Le despotisme que dans le recueil de 1955 le poète affrontait, celui de la mort – « esquiver l’abat de la hache sans cesse revenante du despote contre laquelle nous sommes sans moyens de protection »3623 – c’est désormais l’artiste, « aigle despote », qui s’en voit investi, et ce retournement du sens de l’adjectif de la passivité vers l’activité permet de mesurer le déplacement d’un texte à l’autre. Dans ce déplacement, l’artiste se trouve en voie d’assumer les deux faces de son ambition prométhéenne, puisqu’il devient moins l’audacieux voleur de feu que l’« aigle » qui le châtie. C’est alors de l’animal tout autant l’acuité de ses perceptions visuelles – cette « vue d’aigle solaire » que le poète reconnaît à Héraclite3624 – que la puissance menaçante de ses serres – qui appellent les « coups de griffes », un peu plus loin dans le texte – qui justifient la métaphore.

Le vertige destructeur qui l’anime, c’est d’abord contre lui-même que l’artiste le dirige, note le poète, témoin du « nuage de feu de ses invectives (son travail, c’est-à-dire lui-même, il ne cessa de le fouetter d’offenses ». Il s’agit là d’une allusion à la perpétuelle insatisfaction dont Giacometti faisait preuve à l’égard de son œuvre, et peut-être René Char a-t-il assisté en avril 1964 à une scène comparable à celles que rapporte par exemple James Lord. Butant sur la difficulté de « faire un nez réellement perpendiculaire par rapport au corps », Giacometti s’exclame, plein de dépit, lors d’une séance de pose : « le fait est que je ne sais rien faire, tout simplement. Quand je dis ça, les gens croient que c’est de l’affectation. Mais c’est simplement la vérité. »3625 Cette tendance à l’autodénigrement qui était l’un des moteurs de son travail, le poète montre le lien qui l’unit à une autre forme de violence, dirigée cette fois vers l’autre. Ce second poème consacré à l’artiste fait alors toute sa place à l’« instinct de cruauté »3626 analysé deux ans auparavant par Jacques Dupin dans sa monographie chez Maeght que René Char a probablement lue. Il est attentif aux marques qui traduisent la réalité du travail de peinture sur le « visage peint » de Caroline que Giacometti lui découvre. Il perçoit les traces visibles de la technique du « faire-défaire-refaire » que nous avons évoquée : ces lignes « rapides » et « discontinues »3627 comme autant de « coups de griffes » – une expression qu’il reprend à Jacques Dupin3628 – ces couleurs « en suspens dans le gris »3629 comme autant d’« hématomes ». Le mot « passion » employé par le poète résonne alors de toute la souffrance qui lui est étymologiquement liée.
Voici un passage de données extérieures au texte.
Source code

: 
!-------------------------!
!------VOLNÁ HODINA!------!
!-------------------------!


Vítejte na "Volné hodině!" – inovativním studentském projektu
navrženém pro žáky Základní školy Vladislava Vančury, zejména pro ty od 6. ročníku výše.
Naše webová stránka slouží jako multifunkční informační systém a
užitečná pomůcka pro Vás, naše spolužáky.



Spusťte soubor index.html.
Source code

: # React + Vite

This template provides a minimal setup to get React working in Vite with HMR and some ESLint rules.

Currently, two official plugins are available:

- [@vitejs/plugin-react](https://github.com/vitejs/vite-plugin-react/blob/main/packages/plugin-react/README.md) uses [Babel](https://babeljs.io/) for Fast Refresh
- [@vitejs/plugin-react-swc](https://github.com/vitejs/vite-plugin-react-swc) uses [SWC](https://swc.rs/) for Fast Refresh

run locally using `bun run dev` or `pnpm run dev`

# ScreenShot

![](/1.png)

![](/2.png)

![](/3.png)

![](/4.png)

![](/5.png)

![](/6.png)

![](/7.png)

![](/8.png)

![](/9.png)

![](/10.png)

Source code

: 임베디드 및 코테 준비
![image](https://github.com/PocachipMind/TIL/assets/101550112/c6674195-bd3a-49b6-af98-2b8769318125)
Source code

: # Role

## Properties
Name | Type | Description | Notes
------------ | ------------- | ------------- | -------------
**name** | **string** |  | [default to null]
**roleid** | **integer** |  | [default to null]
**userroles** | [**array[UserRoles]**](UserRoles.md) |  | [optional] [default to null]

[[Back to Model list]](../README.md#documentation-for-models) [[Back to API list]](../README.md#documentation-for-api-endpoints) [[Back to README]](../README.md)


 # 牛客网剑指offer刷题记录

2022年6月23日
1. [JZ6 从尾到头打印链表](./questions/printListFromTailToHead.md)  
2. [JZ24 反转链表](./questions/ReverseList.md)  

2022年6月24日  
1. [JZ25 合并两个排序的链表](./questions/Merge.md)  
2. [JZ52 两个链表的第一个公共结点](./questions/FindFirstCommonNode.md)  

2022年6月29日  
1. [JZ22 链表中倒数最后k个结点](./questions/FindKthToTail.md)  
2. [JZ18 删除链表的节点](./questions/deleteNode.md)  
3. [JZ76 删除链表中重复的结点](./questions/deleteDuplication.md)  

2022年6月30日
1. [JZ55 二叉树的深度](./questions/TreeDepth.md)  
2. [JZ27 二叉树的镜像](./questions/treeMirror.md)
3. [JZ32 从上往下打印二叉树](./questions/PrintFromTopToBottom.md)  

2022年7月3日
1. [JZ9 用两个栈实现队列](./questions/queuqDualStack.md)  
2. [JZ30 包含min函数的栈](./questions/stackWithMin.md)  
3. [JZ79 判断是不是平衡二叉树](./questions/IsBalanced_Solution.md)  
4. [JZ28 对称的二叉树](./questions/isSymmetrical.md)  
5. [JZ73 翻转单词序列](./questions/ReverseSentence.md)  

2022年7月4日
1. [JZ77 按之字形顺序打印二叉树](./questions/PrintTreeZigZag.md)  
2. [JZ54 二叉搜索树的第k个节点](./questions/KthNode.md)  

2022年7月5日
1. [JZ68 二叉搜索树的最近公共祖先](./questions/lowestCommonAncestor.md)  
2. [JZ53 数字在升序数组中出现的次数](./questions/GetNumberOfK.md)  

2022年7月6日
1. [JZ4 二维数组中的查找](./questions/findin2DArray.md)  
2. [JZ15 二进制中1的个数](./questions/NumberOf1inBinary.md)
L’amoncellement de matière que la technique de Giacometti a pour effet de créer dans le portrait à l’endroit du visage est également évoqué, et nettement perçu comme un pas gagné sur la mort : « victorieux du faux gigantisme des déchets additionnés de la mort ». Cette bosse, c’est alors un creux tout autant, une « alvéole de désir et de cruauté ». De cette croûte de peinture, cet amas de visages détruits, émerge en effet le visage « nuptial », ce visage instant 3630 si « le vivant doit ou disparaître ou s’apparaître dans la déchirure ou le bond »3631 et distancer alors ses « témoins temporels ». Un visage où l’origine – « sans antan » –  rejoint la fin se donne en effet dans le présent par l’impersonnalité à laquelle cette transfiguration voue notre regard, « provisoire receveur universel pour tous les yeux futurs ». Derrière ce regard « qui allait tuer le sommeil », c’est Hypnos, la figure de veilleur des années de guerre, « auquel la légende antique attribuait la faculté de dormir les yeux ouverts », qui reparaît. Loin de la guerre, mais toujours « au plus près de la mort »3632 – d’Hypnos, Thanatos est le « frère jumeau »3633 – les visages de Giacometti poursuivent leur inlassable veille.

Notes
3622.

« Célébrer Giacometti », Retour amont, Le Nu perdu, Œuvres complètes, op. cit., p. 431.

3623.

« Le Rempart de brindilles », op. cit., p. 360.

3624.

« Héraclite d’Éphèse », Recherche de la base et du sommet, op. cit., p. 720. Sur l’origine nietzschéenne de cette image, voir Patrick Née, « Char et Nietzsche ou de l’éternel retour », René Char 2, poètes et philosophes de la fraternité selon Char, Caen, Lettres Modernes Minard, 2007, p. 82.

3625.

James Lord, Un portrait par Giacometti, op. cit., p. 84.

3626.

Jacques Dupin, TPA, p. 21.

3627.

Ibid., p. 76.

3628.

Ibid., p. 36 : « […] la promptitude, le coup de griffe, de ses interventions répétées ».

3629.

Ibid., p. 75.

3630.

Ici le participe présent, c’est-à-dire « en départ perpétuel ». Voir Henri Maldiney, « Les ‘blancs’ d’André du Bouchet », op. cit., p. 219.

3631.

Henri Maldiney, idem.

3632.

Michel Jarrety, « René Char », Dictionnaire de poésie de Baudelaire à nos jours, op. cit., p. 132.

3633.

Idem.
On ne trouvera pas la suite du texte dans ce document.